==== Data section ====

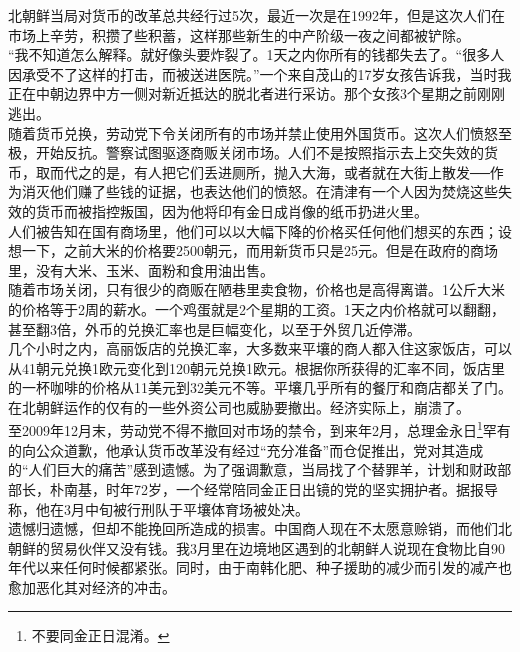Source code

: 北朝鲜当局对货币的改革总共经行过5次，最近一次是在1992年，但是这次人们在市场上辛劳，积攒了些积蓄，这样那些新生的中产阶级一夜之间都被铲除。\\

“我不知道怎么解释。就好像头要炸裂了。1天之内你所有的钱都失去了。“很多人因承受不了这样的打击，而被送进医院。”一个来自茂山的17岁女孩告诉我，当时我正在中朝边界中方一侧对新近抵达的脱北者进行采访。那个女孩3个星期之前刚刚逃出。\\

随着货币兑换，劳动党下令关闭所有的市场并禁止使用外国货币。这次人们愤怒至极，开始反抗。警察试图驱逐商贩关闭市场。人们不是按照指示去上交失效的货币，取而代之的是，有人把它们丢进厕所，抛入大海，或者就在大街上散发──作为消灭他们赚了些钱的证据，也表达他们的愤怒。在清津有一个人因为焚烧这些失效的货币而被指控叛国，因为他将印有金日成肖像的纸币扔进火里。\\

人们被告知在国有商场里，他们可以以大幅下降的价格买任何他们想买的东西；设想一下，之前大米的价格要2500朝元，而用新货币只是25元。但是在政府的商场里，没有大米、玉米、面粉和食用油出售。\\

随着市场关闭，只有很少的商贩在陋巷里卖食物，价格也是高得离谱。1公斤大米的价格等于2周的薪水。一个鸡蛋就是2个星期的工资。1天之内价格就可以翻翻，甚至翻3倍，外币的兑换汇率也是巨幅变化，以至于外贸几近停滞。\\

几个小时之内，高丽饭店的兑换汇率，大多数来平壤的商人都入住这家饭店，可以从41朝元兑换1欧元变化到120朝元兑换1欧元。根据你所获得的汇率不同，饭店里的一杯咖啡的价格从11美元到32美元不等。平壤几乎所有的餐厅和商店都关了门。在北朝鲜运作的仅有的一些外资公司也威胁要撤出。经济实际上，崩溃了。\\

至2009年12月末，劳动党不得不撤回对市场的禁令，到来年2月，总理金永日\footnote{不要同金正日混淆。}罕有的向公众道歉，他承认货币改革没有经过“充分准备”而仓促推出，党对其造成的“人们巨大的痛苦”感到遗憾。为了强调歉意，当局找了个替罪羊，计划和财政部部长，朴南基，时年72岁，一个经常陪同金正日出镜的党的坚实拥护者。据报导称，他在3月中旬被行刑队于平壤体育场被处决。\\

遗憾归遗憾，但却不能挽回所造成的损害。中国商人现在不太愿意赊销，而他们北朝鲜的贸易伙伴又没有钱。我3月里在边境地区遇到的北朝鲜人说现在食物比自90年代以来任何时候都紧张。同时，由于南韩化肥、种子援助的减少而引发的减产也愈加恶化其对经济的冲击。\\

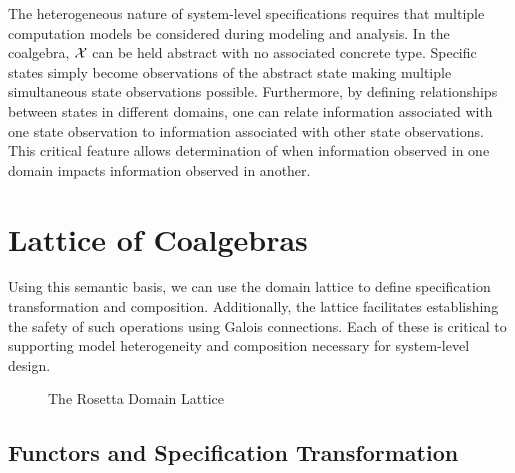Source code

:\documentclass[12pt]{article}
\begin{document}
The heterogeneous nature of system-level specifications requires that multiple computation
models be considered during modeling and analysis.  In the coalgebra, $\mathcal X$ can be
held abstract with no associated concrete type.  Specific states simply become
observations of the abstract state making multiple simultaneous state observations
possible.  Furthermore, by defining relationships between states in different domains, one
can relate information associated with one state observation to information associated
with other state observations.  This critical feature allows determination of when
information observed in one domain impacts information observed in another.

\section{Lattice of Coalgebras}

Using this semantic basis, we can use the domain lattice to define specification
transformation and composition.  Additionally, the lattice facilitates establishing the
safety of such operations using Galois connections.  Each of these is critical to
supporting model heterogeneity and composition necessary for system-level design.



\begin{figure}[hbtp]
  \caption{The Rosetta Domain Lattice}
  \label{fig:semi-lattice-detailed}
\end{figure}

\subsection{Functors and Specification Transformation}
\end{document}
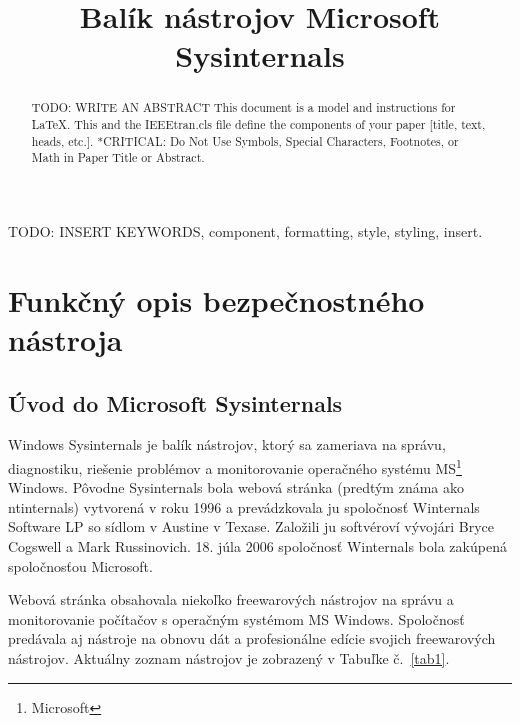 \documentclass[conference]{IEEEtran}
\begin{document}
\title{Balík nástrojov Microsoft Sysinternals}

\author{
}

\maketitle

\begin{abstract}
TODO: WRITE AN ABSTRACT
This document is a model and instructions for \LaTeX.
This and the IEEEtran.cls file define the components of your paper [title, text, heads, etc.]. *CRITICAL: Do Not Use Symbols, Special Characters, Footnotes, 
or Math in Paper Title or Abstract.
\end{abstract}

\begin{IEEEkeywords}
TODO: INSERT KEYWORDS, component, formatting, style, styling, insert.
\end{IEEEkeywords}


\nocite{*}

\section{Funkčný opis bezpečnostného nástroja}
\subsection{Úvod do Microsoft Sysinternals}

Windows Sysinternals je balík nástrojov, ktorý sa zameriava na správu, diagnostiku, riešenie problémov a monitorovanie operačného systému MS\footnote{Microsoft} Windows. Pôvodne Sysinternals bola webová stránka (predtým známa ako ntinternals) vytvorená v roku 1996 a prevádzkovala ju spoločnosť Winternals Software LP so sídlom v Austine v Texase. Založili ju softvéroví vývojári Bryce Cogswell a Mark Russinovich. 18. júla 2006 spoločnosť Winternals bola zakúpená spoločnosťou Microsoft.

Webová stránka obsahovala niekoľko freewarových nástrojov na správu a monitorovanie počítačov s operačným systémom MS Windows. Spoločnosť predávala aj nástroje na obnovu dát a profesionálne edície svojich freewarových nástrojov.
Aktuálny zoznam nástrojov je zobrazený v Tabuľke č.~\ref{tab1}.
\end{document}

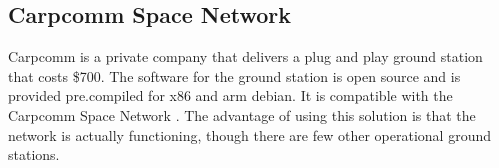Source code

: \subsection{Carpcomm Space Network}
Carpcomm is a private company that delivers a plug and play ground station \cite{carpcomm-gs1} that costs \$700. The software for the ground station is open source and is provided pre.compiled for x86 and arm debian.
It is compatible with the Carpcomm Space Network \cite{carpcomm-sn}. 
The advantage of using this solution is that the network is actually functioning, though there are few other operational ground stations.
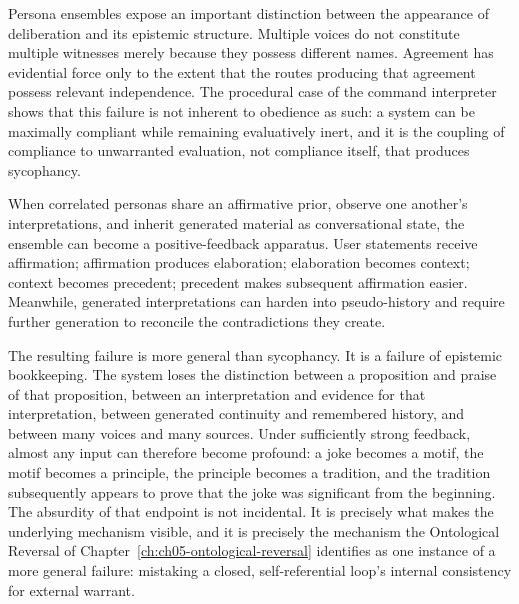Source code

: Persona ensembles expose an important distinction between the appearance of deliberation and its epistemic structure. Multiple voices do not constitute multiple witnesses merely because they possess different names. Agreement has evidential force only to the extent that the routes producing that agreement possess relevant independence. The procedural case of the command interpreter shows that this failure is not inherent to obedience as such: a system can be maximally compliant while remaining evaluatively inert, and it is the coupling of compliance to unwarranted evaluation, not compliance itself, that produces sycophancy.

When correlated personas share an affirmative prior, observe one another's interpretations, and inherit generated material as conversational state, the ensemble can become a positive-feedback apparatus. User statements receive affirmation; affirmation produces elaboration; elaboration becomes context; context becomes precedent; precedent makes subsequent affirmation easier. Meanwhile, generated interpretations can harden into pseudo-history and require further generation to reconcile the contradictions they create.

The resulting failure is more general than sycophancy. It is a failure of epistemic bookkeeping. The system loses the distinction between a proposition and praise of that proposition, between an interpretation and evidence for that interpretation, between generated continuity and remembered history, and between many voices and many sources. Under sufficiently strong feedback, almost any input can therefore become profound: a joke becomes a motif, the motif becomes a principle, the principle becomes a tradition, and the tradition subsequently appears to prove that the joke was significant from the beginning. The absurdity of that endpoint is not incidental. It is precisely what makes the underlying mechanism visible, and it is precisely the mechanism the Ontological Reversal of Chapter~\ref{ch:ch05-ontological-reversal} identifies as one instance of a more general failure: mistaking a closed, self-referential loop's internal consistency for external warrant.
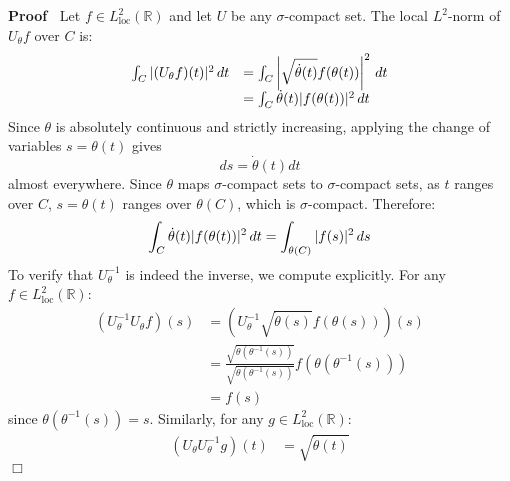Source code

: \documentclass{article}
\newcommand{\tmop}[1]{\ensuremath{\operatorname{#1}}}
\newenvironment{proof}{\noindent\textbf{Proof\ }}{\hspace*{\fill}$\Box$\medskip}
\begin{document}
\begin{proof}
  Let $f \in L^2_{\tmop{loc}} (\mathbb{R})$ and let $U$ be any
  $\sigma$-compact set. The local $L^2$-norm of $U_{\theta} f$ over $C$ is:
  \begin{equation}
    \begin{array}{ll}
      \int_C | (U_{\theta} f) (t) |^2  \hspace{0.17em} dt & = \int_C \left|
      \sqrt{\dot{\theta} (t)} f (\theta (t)) \right|^2  \hspace{0.17em} dt\\
      & = \int_C \dot{\theta} (t) |f (\theta (t)) |^2  \hspace{0.17em} dt
    \end{array}
  \end{equation}
  Since $\theta$ is absolutely continuous and strictly increasing, applying
  the change of variables $s = \theta (t)$ gives
  \begin{equation}
    ds = \dot{\theta} (t) dt
  \end{equation}
  almost everywhere. Since $\theta$ maps $\sigma$-compact sets to
  $\sigma$-compact sets, as $t$ ranges over $C$, $s = \theta (t)$ ranges over
  $\theta (C)$, which is $\sigma$-compact. Therefore:
  \begin{equation}
    \int_C \dot{\theta} (t)  |f (\theta (t)) |^2 \hspace{0.17em} dt =
    \int_{\theta (C)} |f (s) |^2  \hspace{0.17em} ds
  \end{equation}
  To verify that $U_{\theta}^{- 1}$ is indeed the inverse, we compute
  explicitly. For any $f \in L^2_{\tmop{loc}} (\mathbb{R})$:
  \begin{equation}
    \begin{array}{ll}
      (U_{\theta}^{- 1} U_{\theta} f) (s) & = \left( U_{\theta}^{- 1} 
      \sqrt{\dot{\theta} (s)} f (\theta (s)) \right) (s)\\
      & = \frac{\sqrt{\dot{\theta} (\theta^{- 1} (s))}}{\sqrt{\dot{\theta}
      (\theta^{- 1} (s))}} f (\theta (\theta^{- 1} (s)))\\
      & = f (s)
    \end{array}
  \end{equation}
  since $\theta (\theta^{- 1} (s)) = s$. Similarly, for any $g \in
  L^2_{\tmop{loc}} (\mathbb{R})$:
  \begin{equation}
    \begin{array}{ll}
      (U_{\theta} U_{\theta}^{- 1} g) (t) & = \sqrt{\dot{\theta} (t)} 

\end{array}
\end{equation}
\end{proof}
\end{document}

====

_Goal of the exercise_
Copy out exactly, with no pictures, the lines of the data from the first one through the line bearing "随着货币兑换，劳动党下令关闭".

_Answer below_
Source code

: 北朝鲜当局对货币的改革总共经行过5次，最近一次是在1992年，但是这次人们在市场上辛劳，积攒了些积蓄，这样那些新生的中产阶级一夜之间都被铲除。\\

“我不知道怎么解释。就好像头要炸裂了。1天之内你所有的钱都失去了。“很多人因承受不了这样的打击，而被送进医院。”一个来自茂山的17岁女孩告诉我，当时我正在中朝边界中方一侧对新近抵达的脱北者进行采访。那个女孩3个星期之前刚刚逃出。\\

随着货币兑换，劳动党下令关闭所有的市场并禁止使用外国货币。这次人们愤怒至极，开始反抗。警察试图驱逐商贩关闭市场。人们不是按照指示去上交失效的货币，取而代之的是，有人把它们丢进厕所，抛入大海，或者就在大街上散发──作为消灭他们赚了些钱的证据，也表达他们的愤怒。在清津有一个人因为焚烧这些失效的货币而被指控叛国，因为他将印有金日成肖像的纸币扔进火里。\\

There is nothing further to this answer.